ABOUT THIS EXERCISE:
Repeat exactly the lines from the one containing "Run the following" through the last line of the records below, both included, and nothing else.

--- START ---

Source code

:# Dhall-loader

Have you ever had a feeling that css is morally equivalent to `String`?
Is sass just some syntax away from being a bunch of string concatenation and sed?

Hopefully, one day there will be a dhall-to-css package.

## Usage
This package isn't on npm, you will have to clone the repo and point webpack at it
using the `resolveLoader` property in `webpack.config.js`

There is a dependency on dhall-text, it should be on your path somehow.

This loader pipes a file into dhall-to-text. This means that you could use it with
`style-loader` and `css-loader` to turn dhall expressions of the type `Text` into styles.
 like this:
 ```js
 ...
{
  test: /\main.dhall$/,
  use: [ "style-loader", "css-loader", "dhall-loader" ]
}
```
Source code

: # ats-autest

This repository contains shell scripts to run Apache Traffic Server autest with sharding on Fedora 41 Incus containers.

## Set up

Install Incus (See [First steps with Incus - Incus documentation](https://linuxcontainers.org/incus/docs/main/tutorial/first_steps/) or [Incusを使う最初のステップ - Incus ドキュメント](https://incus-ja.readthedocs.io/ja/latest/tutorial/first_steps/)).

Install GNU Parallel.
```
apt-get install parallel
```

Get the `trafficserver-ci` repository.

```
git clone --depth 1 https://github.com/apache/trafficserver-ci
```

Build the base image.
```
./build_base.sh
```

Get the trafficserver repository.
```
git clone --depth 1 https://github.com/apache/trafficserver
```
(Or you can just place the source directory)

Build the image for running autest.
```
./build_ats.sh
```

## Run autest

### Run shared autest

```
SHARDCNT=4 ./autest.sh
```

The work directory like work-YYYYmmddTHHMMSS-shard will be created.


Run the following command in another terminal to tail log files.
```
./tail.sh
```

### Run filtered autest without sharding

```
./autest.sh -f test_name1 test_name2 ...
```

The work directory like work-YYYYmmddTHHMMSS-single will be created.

--- END ---

WRITTEN ANSWER:
Run the following command in another terminal to tail log files.
```
./tail.sh
```

### Run filtered autest without sharding

```
./autest.sh -f test_name1 test_name2 ...
```

The work directory like work-YYYYmmddTHHMMSS-single will be created.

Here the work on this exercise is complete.